INFORMATION SHOWN START

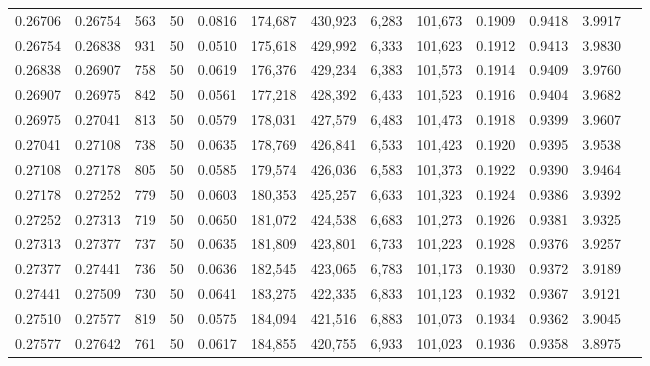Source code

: \begin{tabular}{rrrrrrrrrrrrr}
0.26706 & 0.26754 &   563 &  50 &                                     0.0816 & 174,687 & 430,923 &   6,283 & 101,673 & 0.1909 & 0.9418 & 3.9917 \\
0.26754 & 0.26838 &   931 &  50 &                                     0.0510 & 175,618 & 429,992 &   6,333 & 101,623 & 0.1912 & 0.9413 & 3.9830 \\
0.26838 & 0.26907 &   758 &  50 &                                     0.0619 & 176,376 & 429,234 &   6,383 & 101,573 & 0.1914 & 0.9409 & 3.9760 \\
0.26907 & 0.26975 &   842 &  50 &                                     0.0561 & 177,218 & 428,392 &   6,433 & 101,523 & 0.1916 & 0.9404 & 3.9682 \\
0.26975 & 0.27041 &   813 &  50 &                                     0.0579 & 178,031 & 427,579 &   6,483 & 101,473 & 0.1918 & 0.9399 & 3.9607 \\
0.27041 & 0.27108 &   738 &  50 &                                     0.0635 & 178,769 & 426,841 &   6,533 & 101,423 & 0.1920 & 0.9395 & 3.9538 \\
0.27108 & 0.27178 &   805 &  50 &                                     0.0585 & 179,574 & 426,036 &   6,583 & 101,373 & 0.1922 & 0.9390 & 3.9464 \\
0.27178 & 0.27252 &   779 &  50 &                                     0.0603 & 180,353 & 425,257 &   6,633 & 101,323 & 0.1924 & 0.9386 & 3.9392 \\
0.27252 & 0.27313 &   719 &  50 &                                     0.0650 & 181,072 & 424,538 &   6,683 & 101,273 & 0.1926 & 0.9381 & 3.9325 \\
0.27313 & 0.27377 &   737 &  50 &                                     0.0635 & 181,809 & 423,801 &   6,733 & 101,223 & 0.1928 & 0.9376 & 3.9257 \\
0.27377 & 0.27441 &   736 &  50 &                                     0.0636 & 182,545 & 423,065 &   6,783 & 101,173 & 0.1930 & 0.9372 & 3.9189 \\
0.27441 & 0.27509 &   730 &  50 &                                     0.0641 & 183,275 & 422,335 &   6,833 & 101,123 & 0.1932 & 0.9367 & 3.9121 \\
0.27510 & 0.27577 &   819 &  50 &                                     0.0575 & 184,094 & 421,516 &   6,883 & 101,073 & 0.1934 & 0.9362 & 3.9045 \\
0.27577 & 0.27642 &   761 &  50 &                                     0.0617 & 184,855 & 420,755 &   6,933 & 101,023 & 0.1936 & 0.9358 & 3.8975 \\

\end{tabular}

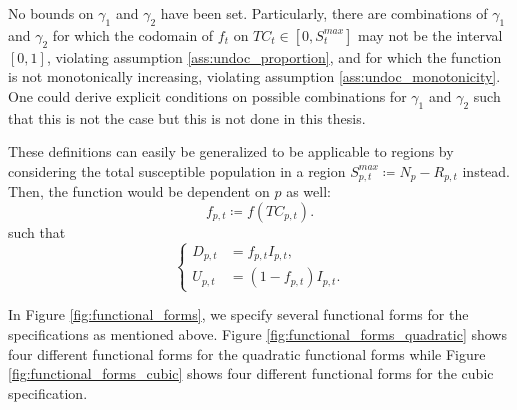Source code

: \documentclass[12pt]{article}
\begin{document}
\begin{itemize}
	    No bounds on $\gamma_1$ and $\gamma_2$ have been set. Particularly, there are combinations of $\gamma_1$ and $\gamma_2$ for which the codomain of $f_t$ on $TC_t \in [0,S^{max}_t]$ may not be the interval $[0,1]$, violating assumption \ref{ass:undoc_proportion}, and for which the function is not monotonically increasing, violating assumption \ref{ass:undoc_monotonicity}. One could derive explicit conditions on possible combinations for $\gamma_1$ and $\gamma_2$ such that this is not the case but this is not done in this thesis.
	\end{itemize}
	
	These definitions can easily be generalized to be applicable to regions by considering the total susceptible population in a region $S^{max}_{p,t} \coloneqq N_p - R_{p,t}$ instead. Then, the function would be dependent on $p$ as well: 
	\begin{equation} \label{eq:f_rt}
	f_{p,t} \coloneqq f(TC_{p,t}).
	\end{equation}
	such that
	\begin{equation*}
	    \begin{cases}
	        D_{p,t} &= f_{p,t} I_{p,t}, \\
	        U_{p,t} &= (1-f_{p,t}) I_{p,t}.
	    \end{cases}
	\end{equation*}
	
	In Figure \ref{fig:functional_forms}, we specify several functional forms for the specifications as mentioned above. Figure \ref{fig:functional_forms_quadratic} shows four different functional forms for the quadratic functional forms while Figure \ref{fig:functional_forms_cubic} shows four different functional forms for the cubic specification.
	
	\def\N{100}
	\def\fmin{0.1}
	
\end{document}

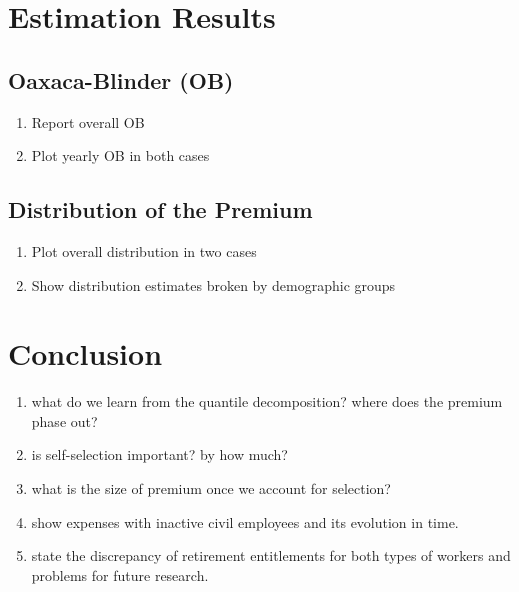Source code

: \documentclass{article}
\begin{document}
\section{Estimation Results}
\subsection{Oaxaca-Blinder (OB)}
\begin{enumerate}
    \item Report overall OB 
    \item Plot yearly OB in both cases
\end{enumerate}
\subsection{Distribution of the Premium}
\begin{enumerate}
    \item Plot overall distribution in two cases
    \item Show distribution estimates broken by demographic groups
\end{enumerate}

\section{Conclusion}
 \begin{enumerate}
     \item what do we learn from the quantile decomposition? where does the premium phase out?
     \item is self-selection important? by how much?
     \item what is the size of premium once we account for selection?
     \item show expenses with inactive civil employees and its evolution in time.
     \item state the discrepancy of retirement entitlements for both types of workers and problems for future research. 
\end{enumerate}  

\newpage
\scriptsize{}
\end{document}
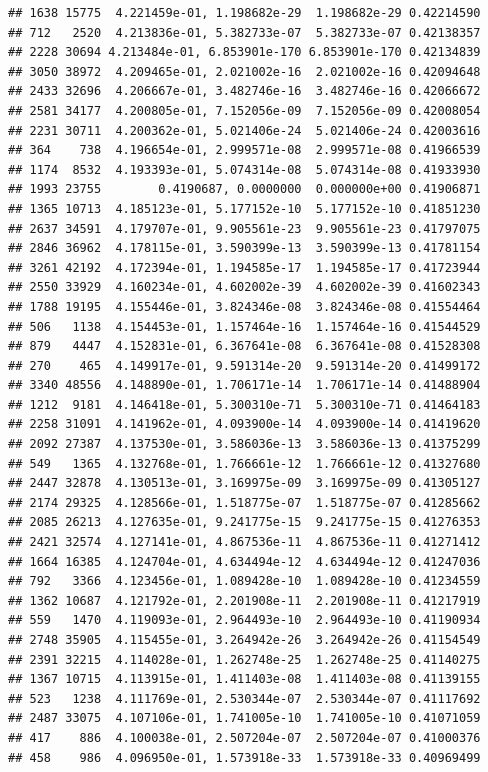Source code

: \documentclass[
]{article}
\begin{document}
\begin{verbatim}
## 1638 15775  4.221459e-01, 1.198682e-29  1.198682e-29 0.42214590
## 712   2520  4.213836e-01, 5.382733e-07  5.382733e-07 0.42138357
## 2228 30694 4.213484e-01, 6.853901e-170 6.853901e-170 0.42134839
## 3050 38972  4.209465e-01, 2.021002e-16  2.021002e-16 0.42094648
## 2433 32696  4.206667e-01, 3.482746e-16  3.482746e-16 0.42066672
## 2581 34177  4.200805e-01, 7.152056e-09  7.152056e-09 0.42008054
## 2231 30711  4.200362e-01, 5.021406e-24  5.021406e-24 0.42003616
## 364    738  4.196654e-01, 2.999571e-08  2.999571e-08 0.41966539
## 1174  8532  4.193393e-01, 5.074314e-08  5.074314e-08 0.41933930
## 1993 23755        0.4190687, 0.0000000  0.000000e+00 0.41906871
## 1365 10713  4.185123e-01, 5.177152e-10  5.177152e-10 0.41851230
## 2637 34591  4.179707e-01, 9.905561e-23  9.905561e-23 0.41797075
## 2846 36962  4.178115e-01, 3.590399e-13  3.590399e-13 0.41781154
## 3261 42192  4.172394e-01, 1.194585e-17  1.194585e-17 0.41723944
## 2550 33929  4.160234e-01, 4.602002e-39  4.602002e-39 0.41602343
## 1788 19195  4.155446e-01, 3.824346e-08  3.824346e-08 0.41554464
## 506   1138  4.154453e-01, 1.157464e-16  1.157464e-16 0.41544529
## 879   4447  4.152831e-01, 6.367641e-08  6.367641e-08 0.41528308
## 270    465  4.149917e-01, 9.591314e-20  9.591314e-20 0.41499172
## 3340 48556  4.148890e-01, 1.706171e-14  1.706171e-14 0.41488904
## 1212  9181  4.146418e-01, 5.300310e-71  5.300310e-71 0.41464183
## 2258 31091  4.141962e-01, 4.093900e-14  4.093900e-14 0.41419620
## 2092 27387  4.137530e-01, 3.586036e-13  3.586036e-13 0.41375299
## 549   1365  4.132768e-01, 1.766661e-12  1.766661e-12 0.41327680
## 2447 32878  4.130513e-01, 3.169975e-09  3.169975e-09 0.41305127
## 2174 29325  4.128566e-01, 1.518775e-07  1.518775e-07 0.41285662
## 2085 26213  4.127635e-01, 9.241775e-15  9.241775e-15 0.41276353
## 2421 32574  4.127141e-01, 4.867536e-11  4.867536e-11 0.41271412
## 1664 16385  4.124704e-01, 4.634494e-12  4.634494e-12 0.41247036
## 792   3366  4.123456e-01, 1.089428e-10  1.089428e-10 0.41234559
## 1362 10687  4.121792e-01, 2.201908e-11  2.201908e-11 0.41217919
## 559   1470  4.119093e-01, 2.964493e-10  2.964493e-10 0.41190934
## 2748 35905  4.115455e-01, 3.264942e-26  3.264942e-26 0.41154549
## 2391 32215  4.114028e-01, 1.262748e-25  1.262748e-25 0.41140275
## 1367 10715  4.113915e-01, 1.411403e-08  1.411403e-08 0.41139155
## 523   1238  4.111769e-01, 2.530344e-07  2.530344e-07 0.41117692
## 2487 33075  4.107106e-01, 1.741005e-10  1.741005e-10 0.41071059
## 417    886  4.100038e-01, 2.507204e-07  2.507204e-07 0.41000376
## 458    986  4.096950e-01, 1.573918e-33  1.573918e-33 0.40969499

\end{verbatim}
\end{document}
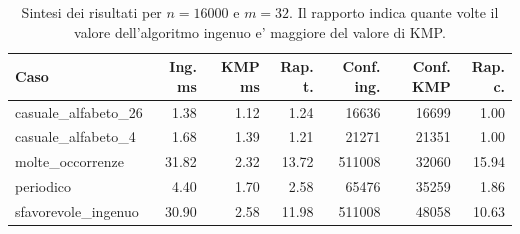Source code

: \begin{table}[H]
\centering
\small
\begin{tabular}{lrrrrrr}
\toprule
Caso & Ing. ms & KMP ms & Rap. t. & Conf. ing. & Conf. KMP & Rap. c.\\
\midrule
casuale\_alfabeto\_26 & 1.38 & 1.12 & 1.24 & 16636 & 16699 & 1.00\\
casuale\_alfabeto\_4 & 1.68 & 1.39 & 1.21 & 21271 & 21351 & 1.00\\
molte\_occorrenze & 31.82 & 2.32 & 13.72 & 511008 & 32060 & 15.94\\
periodico & 4.40 & 1.70 & 2.58 & 65476 & 35259 & 1.86\\
sfavorevole\_ingenuo & 30.90 & 2.58 & 11.98 & 511008 & 48058 & 10.63\\
\bottomrule
\end{tabular}
\caption{Sintesi dei risultati per $n=16000$ e $m=32$. Il rapporto indica quante volte il valore dell'algoritmo ingenuo e' maggiore del valore di KMP.}
\label{tab:sintesi-16000-32}
\end{table}
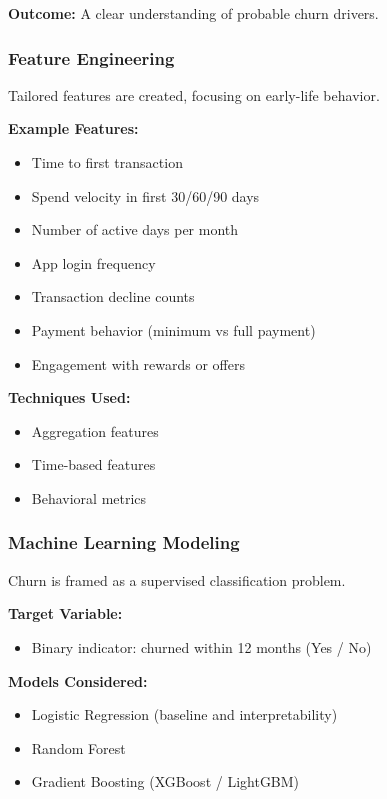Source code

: \documentclass[10pt,a4paper]{article}
\begin{document}
	\textbf{Outcome:} A clear understanding of probable churn drivers.
	
	\subsubsection{Feature Engineering}
	
	Tailored features are created, focusing on early-life behavior.
	
	\textbf{Example Features:}
	\begin{itemize}
	    \item Time to first transaction
	    \item Spend velocity in first 30/60/90 days
	    \item Number of active days per month
	    \item App login frequency
	    \item Transaction decline counts
	    \item Payment behavior (minimum vs full payment)
	    \item Engagement with rewards or offers
	\end{itemize}
	
	\textbf{Techniques Used:}
	\begin{itemize}
	    \item Aggregation features
	    \item Time-based features
	    \item Behavioral metrics
	\end{itemize}
	
	\subsubsection{Machine Learning Modeling}
	
	Churn is framed as a supervised classification problem.
	
	\textbf{Target Variable:}
	\begin{itemize}
	    \item Binary indicator: churned within 12 months (Yes / No)
	\end{itemize}
	
	\textbf{Models Considered:}
	\begin{itemize}
	    \item Logistic Regression (baseline and interpretability)
	    \item Random Forest
	    \item Gradient Boosting (XGBoost / LightGBM)
	\end{itemize}
	
\end{document}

INFORMATION SHOWN END

(EXERCISE AIM): Give back, exactly as written, the stretch from the line with "0.26706 & 0.26754" through the line with "0.26907 & 0.26975", and no other lines from the records above.

(RESULT OF THIS TASK):
0.26706 & 0.26754 &   563 &  50 &                                     0.0816 & 174,687 & 430,923 &   6,283 & 101,673 & 0.1909 & 0.9418 & 3.9917 \\
0.26754 & 0.26838 &   931 &  50 &                                     0.0510 & 175,618 & 429,992 &   6,333 & 101,623 & 0.1912 & 0.9413 & 3.9830 \\
0.26838 & 0.26907 &   758 &  50 &                                     0.0619 & 176,376 & 429,234 &   6,383 & 101,573 & 0.1914 & 0.9409 & 3.9760 \\
0.26907 & 0.26975 &   842 &  50 &                                     0.0561 & 177,218 & 428,392 &   6,433 & 101,523 & 0.1916 & 0.9404 & 3.9682 \\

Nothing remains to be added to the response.